Problem details => Only some lines are wanted. Transcribe, exactly, the lines below from the line with "结束了方洞景区游览，雁荡山的行程也就结束了，我们继续前往下一站 - 霞浦大京沙滩。" up to and including the line with "我们沿着路线指引很快就到了海".

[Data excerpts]
*** Begin section ***

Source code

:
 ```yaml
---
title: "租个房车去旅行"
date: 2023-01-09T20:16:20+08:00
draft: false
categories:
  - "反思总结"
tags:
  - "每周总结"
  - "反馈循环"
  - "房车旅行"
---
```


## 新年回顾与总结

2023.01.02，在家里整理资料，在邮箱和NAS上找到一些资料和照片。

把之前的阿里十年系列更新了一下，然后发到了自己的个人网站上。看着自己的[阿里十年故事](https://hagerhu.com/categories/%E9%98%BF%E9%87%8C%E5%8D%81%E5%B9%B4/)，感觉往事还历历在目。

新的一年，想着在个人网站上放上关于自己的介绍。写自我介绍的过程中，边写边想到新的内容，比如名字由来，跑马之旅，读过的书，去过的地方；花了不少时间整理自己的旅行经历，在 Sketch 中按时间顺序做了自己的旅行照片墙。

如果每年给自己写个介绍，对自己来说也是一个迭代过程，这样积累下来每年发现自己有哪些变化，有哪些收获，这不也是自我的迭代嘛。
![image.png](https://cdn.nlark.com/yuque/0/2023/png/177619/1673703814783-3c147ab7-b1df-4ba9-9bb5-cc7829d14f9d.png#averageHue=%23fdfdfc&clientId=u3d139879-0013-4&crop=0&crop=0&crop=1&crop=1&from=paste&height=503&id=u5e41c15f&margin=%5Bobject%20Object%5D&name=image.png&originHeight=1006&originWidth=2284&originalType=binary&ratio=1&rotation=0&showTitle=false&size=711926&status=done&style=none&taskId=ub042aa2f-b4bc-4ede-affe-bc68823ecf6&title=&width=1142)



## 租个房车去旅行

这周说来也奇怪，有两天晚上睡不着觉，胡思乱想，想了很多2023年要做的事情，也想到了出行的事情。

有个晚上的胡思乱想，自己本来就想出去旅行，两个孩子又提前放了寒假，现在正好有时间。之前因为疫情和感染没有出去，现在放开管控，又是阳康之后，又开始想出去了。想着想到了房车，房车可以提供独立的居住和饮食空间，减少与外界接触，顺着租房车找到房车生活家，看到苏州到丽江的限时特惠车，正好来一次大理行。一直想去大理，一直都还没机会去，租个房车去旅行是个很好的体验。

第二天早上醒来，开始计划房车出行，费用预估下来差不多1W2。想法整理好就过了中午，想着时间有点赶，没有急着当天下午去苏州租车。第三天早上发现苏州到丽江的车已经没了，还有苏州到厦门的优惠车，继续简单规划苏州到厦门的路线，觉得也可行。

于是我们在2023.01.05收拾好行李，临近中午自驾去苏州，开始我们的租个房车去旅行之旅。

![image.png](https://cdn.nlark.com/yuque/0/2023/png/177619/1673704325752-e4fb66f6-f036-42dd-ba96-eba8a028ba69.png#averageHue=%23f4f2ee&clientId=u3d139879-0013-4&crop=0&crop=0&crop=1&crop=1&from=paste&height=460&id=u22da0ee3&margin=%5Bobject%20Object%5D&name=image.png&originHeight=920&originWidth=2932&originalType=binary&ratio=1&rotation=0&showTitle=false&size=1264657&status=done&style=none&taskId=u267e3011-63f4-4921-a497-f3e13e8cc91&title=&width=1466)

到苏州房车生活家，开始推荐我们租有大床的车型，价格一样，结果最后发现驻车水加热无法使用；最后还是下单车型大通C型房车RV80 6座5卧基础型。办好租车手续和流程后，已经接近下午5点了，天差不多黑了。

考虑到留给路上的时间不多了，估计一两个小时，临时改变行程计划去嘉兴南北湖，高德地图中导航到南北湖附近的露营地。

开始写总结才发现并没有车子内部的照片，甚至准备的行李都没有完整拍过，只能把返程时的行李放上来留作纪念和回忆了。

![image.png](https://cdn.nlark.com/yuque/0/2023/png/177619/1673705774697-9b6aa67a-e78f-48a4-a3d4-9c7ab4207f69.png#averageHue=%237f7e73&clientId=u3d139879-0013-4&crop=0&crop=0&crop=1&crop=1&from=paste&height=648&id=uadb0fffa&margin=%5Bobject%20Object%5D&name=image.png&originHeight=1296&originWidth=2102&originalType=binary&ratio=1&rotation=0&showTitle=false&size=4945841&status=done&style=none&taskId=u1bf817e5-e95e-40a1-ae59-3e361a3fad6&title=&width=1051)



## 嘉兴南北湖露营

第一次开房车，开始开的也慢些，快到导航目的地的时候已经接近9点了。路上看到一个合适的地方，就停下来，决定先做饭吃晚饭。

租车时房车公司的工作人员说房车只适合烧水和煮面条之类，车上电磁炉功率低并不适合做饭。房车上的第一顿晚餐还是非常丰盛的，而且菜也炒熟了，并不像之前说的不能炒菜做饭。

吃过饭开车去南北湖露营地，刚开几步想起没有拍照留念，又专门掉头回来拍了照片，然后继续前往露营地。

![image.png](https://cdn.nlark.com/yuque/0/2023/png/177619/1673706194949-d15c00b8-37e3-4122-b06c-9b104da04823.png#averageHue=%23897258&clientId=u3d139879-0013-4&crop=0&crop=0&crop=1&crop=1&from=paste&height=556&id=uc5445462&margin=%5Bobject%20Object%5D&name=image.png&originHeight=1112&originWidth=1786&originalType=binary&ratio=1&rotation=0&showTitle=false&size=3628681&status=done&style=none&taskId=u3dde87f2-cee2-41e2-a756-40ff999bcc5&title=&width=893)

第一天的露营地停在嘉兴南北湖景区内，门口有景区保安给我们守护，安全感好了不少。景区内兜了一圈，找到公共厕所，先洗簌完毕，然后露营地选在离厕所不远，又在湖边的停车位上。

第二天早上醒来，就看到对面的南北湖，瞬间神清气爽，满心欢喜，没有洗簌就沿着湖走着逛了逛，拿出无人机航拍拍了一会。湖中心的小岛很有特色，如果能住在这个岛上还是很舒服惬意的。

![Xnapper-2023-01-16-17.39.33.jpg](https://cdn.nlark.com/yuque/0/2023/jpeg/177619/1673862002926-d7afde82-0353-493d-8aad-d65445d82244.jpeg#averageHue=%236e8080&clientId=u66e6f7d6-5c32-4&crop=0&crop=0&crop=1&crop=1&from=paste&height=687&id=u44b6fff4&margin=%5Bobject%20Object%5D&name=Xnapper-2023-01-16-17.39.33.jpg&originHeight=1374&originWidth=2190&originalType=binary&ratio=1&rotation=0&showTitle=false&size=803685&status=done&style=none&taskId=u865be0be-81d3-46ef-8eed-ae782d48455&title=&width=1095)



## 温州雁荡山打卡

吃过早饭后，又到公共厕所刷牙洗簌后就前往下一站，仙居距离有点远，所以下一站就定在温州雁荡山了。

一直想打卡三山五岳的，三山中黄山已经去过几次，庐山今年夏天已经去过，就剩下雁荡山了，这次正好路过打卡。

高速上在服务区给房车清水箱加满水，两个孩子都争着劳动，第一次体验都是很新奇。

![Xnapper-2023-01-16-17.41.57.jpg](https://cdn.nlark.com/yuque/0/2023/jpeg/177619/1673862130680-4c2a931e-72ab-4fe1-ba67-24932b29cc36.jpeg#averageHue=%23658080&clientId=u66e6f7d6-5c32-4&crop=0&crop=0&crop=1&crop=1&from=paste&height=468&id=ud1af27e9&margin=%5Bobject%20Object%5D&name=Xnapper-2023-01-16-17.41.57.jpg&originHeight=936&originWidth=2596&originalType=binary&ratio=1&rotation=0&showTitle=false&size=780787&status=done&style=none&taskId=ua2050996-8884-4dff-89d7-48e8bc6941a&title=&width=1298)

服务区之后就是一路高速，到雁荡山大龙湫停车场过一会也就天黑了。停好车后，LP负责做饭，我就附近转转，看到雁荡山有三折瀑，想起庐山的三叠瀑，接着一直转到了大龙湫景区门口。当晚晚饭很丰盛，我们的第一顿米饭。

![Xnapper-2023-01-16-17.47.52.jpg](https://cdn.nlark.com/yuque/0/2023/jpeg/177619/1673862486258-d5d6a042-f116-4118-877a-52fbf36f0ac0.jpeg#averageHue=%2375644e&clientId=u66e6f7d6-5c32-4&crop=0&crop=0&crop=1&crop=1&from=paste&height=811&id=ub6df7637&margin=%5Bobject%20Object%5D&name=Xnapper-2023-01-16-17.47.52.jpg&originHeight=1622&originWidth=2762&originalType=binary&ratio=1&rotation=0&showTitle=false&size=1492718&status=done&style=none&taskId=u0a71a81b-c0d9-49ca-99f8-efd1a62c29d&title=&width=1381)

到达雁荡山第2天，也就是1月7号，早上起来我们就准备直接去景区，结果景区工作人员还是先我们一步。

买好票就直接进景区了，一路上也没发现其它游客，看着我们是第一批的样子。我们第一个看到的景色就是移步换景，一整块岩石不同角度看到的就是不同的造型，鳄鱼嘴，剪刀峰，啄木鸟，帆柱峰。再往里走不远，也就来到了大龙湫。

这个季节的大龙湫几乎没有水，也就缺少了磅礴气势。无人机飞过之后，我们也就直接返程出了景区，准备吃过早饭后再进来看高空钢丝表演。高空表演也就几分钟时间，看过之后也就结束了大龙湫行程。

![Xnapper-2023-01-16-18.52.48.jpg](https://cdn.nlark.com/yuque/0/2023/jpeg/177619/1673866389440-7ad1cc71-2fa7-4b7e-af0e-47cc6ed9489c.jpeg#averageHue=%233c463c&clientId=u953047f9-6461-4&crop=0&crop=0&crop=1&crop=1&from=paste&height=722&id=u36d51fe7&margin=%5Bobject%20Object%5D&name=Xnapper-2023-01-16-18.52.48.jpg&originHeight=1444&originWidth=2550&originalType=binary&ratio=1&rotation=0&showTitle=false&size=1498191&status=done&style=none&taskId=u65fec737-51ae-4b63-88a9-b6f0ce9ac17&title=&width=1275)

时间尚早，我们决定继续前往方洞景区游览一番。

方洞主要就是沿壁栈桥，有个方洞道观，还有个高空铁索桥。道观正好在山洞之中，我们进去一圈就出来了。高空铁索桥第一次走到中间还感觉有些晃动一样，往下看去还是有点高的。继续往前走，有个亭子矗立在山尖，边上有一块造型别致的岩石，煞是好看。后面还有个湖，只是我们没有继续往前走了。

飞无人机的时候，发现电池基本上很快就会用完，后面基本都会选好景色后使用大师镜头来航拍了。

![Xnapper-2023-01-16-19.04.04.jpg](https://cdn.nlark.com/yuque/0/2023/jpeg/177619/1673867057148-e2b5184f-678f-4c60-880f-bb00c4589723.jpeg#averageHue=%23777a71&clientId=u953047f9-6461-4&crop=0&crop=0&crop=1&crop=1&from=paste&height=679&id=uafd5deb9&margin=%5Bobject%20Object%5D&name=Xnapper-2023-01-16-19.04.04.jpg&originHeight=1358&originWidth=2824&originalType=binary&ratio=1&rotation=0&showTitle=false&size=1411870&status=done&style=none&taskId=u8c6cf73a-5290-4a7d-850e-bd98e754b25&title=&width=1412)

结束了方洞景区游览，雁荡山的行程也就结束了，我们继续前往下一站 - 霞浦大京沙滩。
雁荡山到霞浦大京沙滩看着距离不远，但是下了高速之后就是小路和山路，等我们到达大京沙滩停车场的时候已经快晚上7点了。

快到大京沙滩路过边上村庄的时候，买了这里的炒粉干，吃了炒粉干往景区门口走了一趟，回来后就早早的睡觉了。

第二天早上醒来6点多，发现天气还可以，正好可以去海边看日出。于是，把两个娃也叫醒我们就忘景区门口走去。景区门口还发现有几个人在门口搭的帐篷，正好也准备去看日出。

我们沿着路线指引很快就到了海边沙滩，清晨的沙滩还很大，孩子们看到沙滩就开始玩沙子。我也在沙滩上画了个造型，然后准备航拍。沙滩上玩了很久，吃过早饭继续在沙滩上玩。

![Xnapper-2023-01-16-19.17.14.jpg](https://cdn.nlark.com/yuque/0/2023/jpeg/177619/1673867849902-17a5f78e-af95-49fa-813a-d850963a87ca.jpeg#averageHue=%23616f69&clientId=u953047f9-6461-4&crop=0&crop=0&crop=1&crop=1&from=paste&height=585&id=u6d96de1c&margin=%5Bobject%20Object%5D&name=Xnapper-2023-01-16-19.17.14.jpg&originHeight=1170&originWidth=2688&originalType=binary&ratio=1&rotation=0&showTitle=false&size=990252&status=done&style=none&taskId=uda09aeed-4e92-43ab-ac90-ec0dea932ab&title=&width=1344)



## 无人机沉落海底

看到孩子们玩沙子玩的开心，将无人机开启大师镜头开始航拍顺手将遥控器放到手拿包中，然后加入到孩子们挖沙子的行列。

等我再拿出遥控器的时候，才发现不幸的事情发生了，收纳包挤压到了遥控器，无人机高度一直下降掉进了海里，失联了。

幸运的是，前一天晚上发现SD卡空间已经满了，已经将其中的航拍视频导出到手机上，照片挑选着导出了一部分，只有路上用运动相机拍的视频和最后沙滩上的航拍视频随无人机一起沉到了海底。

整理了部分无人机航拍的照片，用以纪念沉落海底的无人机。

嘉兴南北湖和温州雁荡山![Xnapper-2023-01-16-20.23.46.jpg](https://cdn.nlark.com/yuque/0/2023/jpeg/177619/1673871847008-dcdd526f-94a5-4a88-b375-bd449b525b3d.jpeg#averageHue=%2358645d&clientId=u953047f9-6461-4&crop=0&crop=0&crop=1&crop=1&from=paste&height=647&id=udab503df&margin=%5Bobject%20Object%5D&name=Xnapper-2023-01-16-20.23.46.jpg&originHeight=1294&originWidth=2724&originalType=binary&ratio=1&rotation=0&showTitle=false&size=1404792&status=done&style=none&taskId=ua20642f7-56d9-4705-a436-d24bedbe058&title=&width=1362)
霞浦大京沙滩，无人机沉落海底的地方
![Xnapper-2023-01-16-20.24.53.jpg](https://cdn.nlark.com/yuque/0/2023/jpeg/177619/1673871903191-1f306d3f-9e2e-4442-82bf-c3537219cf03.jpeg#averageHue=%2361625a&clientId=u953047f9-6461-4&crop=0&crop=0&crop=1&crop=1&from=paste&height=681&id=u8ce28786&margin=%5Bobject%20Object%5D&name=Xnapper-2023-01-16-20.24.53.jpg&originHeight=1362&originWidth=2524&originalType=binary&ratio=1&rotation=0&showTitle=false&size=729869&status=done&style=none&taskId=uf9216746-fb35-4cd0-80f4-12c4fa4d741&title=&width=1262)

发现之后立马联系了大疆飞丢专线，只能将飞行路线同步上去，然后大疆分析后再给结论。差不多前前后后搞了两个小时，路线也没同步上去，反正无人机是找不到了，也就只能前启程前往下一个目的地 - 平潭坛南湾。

*** End section ***

Your response =>
结束了方洞景区游览，雁荡山的行程也就结束了，我们继续前往下一站 - 霞浦大京沙滩。
雁荡山到霞浦大京沙滩看着距离不远，但是下了高速之后就是小路和山路，等我们到达大京沙滩停车场的时候已经快晚上7点了。

快到大京沙滩路过边上村庄的时候，买了这里的炒粉干，吃了炒粉干往景区门口走了一趟，回来后就早早的睡觉了。

第二天早上醒来6点多，发现天气还可以，正好可以去海边看日出。于是，把两个娃也叫醒我们就忘景区门口走去。景区门口还发现有几个人在门口搭的帐篷，正好也准备去看日出。

我们沿着路线指引很快就到了海边沙滩，清晨的沙滩还很大，孩子们看到沙滩就开始玩沙子。我也在沙滩上画了个造型，然后准备航拍。沙滩上玩了很久，吃过早饭继续在沙滩上玩。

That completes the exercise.